Os ministros do Supremo Tribunal Federal (STF) decidiram, nesta quinta-feira (3), limitar a concessão automática do benefício da Justiça gratuita a trabalhadores que recebem até R$ 5 mil por mês.
A decisão foi tomada durante o julgamento da Ação Declaratória de Constitucionalidade (ADC) 80, que discutia as regras para o acesso à gratuidade na Justiça do Trabalho.
Com o novo entendimento, trabalhadores que recebem acima desse valor ainda poderão solicitar o benefício, mas terão de comprovar que não possuem condições financeiras para arcar com as despesas do processo.
Comprovação será necessária acima de R$ 5 mil
Para quem ultrapassa o limite estabelecido pelo STF, o acesso à Justiça gratuita não será automaticamente concedido.

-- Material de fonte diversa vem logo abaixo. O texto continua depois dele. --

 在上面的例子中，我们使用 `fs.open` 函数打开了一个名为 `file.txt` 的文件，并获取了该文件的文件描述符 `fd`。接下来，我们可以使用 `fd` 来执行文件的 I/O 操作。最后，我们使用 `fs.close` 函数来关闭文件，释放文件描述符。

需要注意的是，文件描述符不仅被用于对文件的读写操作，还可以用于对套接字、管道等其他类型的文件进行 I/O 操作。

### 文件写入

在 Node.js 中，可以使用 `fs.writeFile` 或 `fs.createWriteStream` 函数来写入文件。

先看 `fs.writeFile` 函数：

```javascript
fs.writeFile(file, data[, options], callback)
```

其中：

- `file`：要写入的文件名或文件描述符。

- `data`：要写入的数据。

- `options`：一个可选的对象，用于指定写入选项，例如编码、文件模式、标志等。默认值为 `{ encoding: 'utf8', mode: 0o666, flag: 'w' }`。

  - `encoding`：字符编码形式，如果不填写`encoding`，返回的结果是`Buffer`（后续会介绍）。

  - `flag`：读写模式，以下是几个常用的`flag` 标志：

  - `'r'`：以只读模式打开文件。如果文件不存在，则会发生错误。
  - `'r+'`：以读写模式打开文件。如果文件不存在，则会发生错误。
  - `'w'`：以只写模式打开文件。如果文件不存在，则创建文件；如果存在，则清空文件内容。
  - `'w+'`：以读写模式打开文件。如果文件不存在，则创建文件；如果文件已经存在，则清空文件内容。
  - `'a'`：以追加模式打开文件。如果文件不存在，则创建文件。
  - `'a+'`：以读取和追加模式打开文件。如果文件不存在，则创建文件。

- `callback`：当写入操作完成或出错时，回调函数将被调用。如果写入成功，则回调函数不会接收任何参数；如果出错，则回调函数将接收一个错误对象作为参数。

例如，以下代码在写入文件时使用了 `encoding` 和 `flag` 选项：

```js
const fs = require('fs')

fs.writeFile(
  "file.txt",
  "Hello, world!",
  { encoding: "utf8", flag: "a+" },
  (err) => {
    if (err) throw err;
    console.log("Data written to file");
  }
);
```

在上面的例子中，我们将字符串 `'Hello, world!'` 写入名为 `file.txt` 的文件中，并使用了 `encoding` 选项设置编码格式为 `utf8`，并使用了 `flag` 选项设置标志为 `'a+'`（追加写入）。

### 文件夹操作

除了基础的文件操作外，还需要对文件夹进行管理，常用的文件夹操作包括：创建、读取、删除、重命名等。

O trabalhador deverá apresentar documentos que demonstrem a impossibilidade de pagar as custas processuais sem comprometer a própria subsistência. A decisão estabelece a necessidade dessa comprovação, mas os documentos exigidos ainda deverão ser definidos conforme as regras aplicáveis ao procedimento.
A medida altera a interpretação sobre a concessão do benefício e estabelece um critério objetivo de renda para o acesso automático à gratuidade.

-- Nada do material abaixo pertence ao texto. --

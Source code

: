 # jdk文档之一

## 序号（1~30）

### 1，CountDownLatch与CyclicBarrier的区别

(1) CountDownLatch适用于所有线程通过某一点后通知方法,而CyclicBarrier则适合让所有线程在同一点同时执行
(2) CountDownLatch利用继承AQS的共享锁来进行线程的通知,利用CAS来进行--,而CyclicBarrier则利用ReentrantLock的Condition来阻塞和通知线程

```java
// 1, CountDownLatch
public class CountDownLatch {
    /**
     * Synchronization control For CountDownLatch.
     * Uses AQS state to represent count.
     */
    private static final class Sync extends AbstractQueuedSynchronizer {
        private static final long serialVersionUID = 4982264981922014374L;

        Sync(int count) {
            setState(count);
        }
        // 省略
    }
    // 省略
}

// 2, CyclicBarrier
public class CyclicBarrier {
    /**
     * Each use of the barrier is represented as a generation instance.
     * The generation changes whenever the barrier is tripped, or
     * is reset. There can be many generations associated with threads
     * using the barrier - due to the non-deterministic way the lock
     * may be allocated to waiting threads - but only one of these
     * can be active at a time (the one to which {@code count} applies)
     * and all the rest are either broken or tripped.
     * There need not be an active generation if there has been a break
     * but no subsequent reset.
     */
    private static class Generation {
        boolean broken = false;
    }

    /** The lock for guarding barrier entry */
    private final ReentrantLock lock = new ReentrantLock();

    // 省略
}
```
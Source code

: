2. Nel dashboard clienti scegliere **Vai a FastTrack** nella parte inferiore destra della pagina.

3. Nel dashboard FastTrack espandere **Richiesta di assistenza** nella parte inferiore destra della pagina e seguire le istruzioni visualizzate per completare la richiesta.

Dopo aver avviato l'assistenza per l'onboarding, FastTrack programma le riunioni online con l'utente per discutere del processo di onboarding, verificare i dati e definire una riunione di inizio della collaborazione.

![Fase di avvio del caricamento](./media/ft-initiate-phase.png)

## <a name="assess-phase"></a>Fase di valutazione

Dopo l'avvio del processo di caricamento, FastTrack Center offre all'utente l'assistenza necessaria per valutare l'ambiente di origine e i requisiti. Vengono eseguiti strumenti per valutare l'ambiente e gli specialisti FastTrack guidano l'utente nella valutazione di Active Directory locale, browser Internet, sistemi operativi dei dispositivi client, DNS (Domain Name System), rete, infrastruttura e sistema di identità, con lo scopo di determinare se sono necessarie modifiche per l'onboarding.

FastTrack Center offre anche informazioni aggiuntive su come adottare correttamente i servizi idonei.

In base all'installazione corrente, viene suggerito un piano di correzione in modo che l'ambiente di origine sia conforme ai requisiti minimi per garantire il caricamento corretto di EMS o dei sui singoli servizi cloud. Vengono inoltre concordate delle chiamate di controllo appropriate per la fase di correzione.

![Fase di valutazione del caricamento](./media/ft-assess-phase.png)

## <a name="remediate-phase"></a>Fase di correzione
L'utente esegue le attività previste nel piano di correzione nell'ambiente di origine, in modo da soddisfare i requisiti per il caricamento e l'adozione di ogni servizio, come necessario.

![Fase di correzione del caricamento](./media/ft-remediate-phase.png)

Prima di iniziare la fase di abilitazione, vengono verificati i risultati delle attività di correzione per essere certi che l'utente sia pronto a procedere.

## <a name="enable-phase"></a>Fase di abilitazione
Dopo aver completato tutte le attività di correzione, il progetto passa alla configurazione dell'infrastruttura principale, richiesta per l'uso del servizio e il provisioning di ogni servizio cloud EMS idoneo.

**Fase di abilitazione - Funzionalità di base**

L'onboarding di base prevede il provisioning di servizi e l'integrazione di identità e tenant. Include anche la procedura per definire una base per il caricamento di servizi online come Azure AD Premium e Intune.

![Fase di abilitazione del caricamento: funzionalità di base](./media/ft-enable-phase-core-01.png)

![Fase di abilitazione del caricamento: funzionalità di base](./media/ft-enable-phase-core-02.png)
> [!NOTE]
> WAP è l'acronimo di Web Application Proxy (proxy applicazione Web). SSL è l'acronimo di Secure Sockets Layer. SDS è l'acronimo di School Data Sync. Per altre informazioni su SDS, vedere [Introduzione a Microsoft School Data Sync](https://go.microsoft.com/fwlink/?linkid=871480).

Decisão foi tomada nesta quinta-feira
O julgamento ocorreu no plenário do Supremo e envolveu a análise da constitucionalidade das regras relacionadas à Justiça gratuita no âmbito trabalhista.
A gratuidade permite que pessoas que não têm condições financeiras de arcar com despesas judiciais tenham acesso ao Judiciário sem precisar pagar determinados custos do processo.
Com a decisão, o STF estabeleceu uma diferenciação entre trabalhadores que recebem até R$ 5 mil e aqueles que possuem renda superior ao limite.
Quem estiver acima da faixa poderá continuar buscando o benefício, desde que demonstre, por meio de documentação, que não tem condições de pagar as despesas judiciais.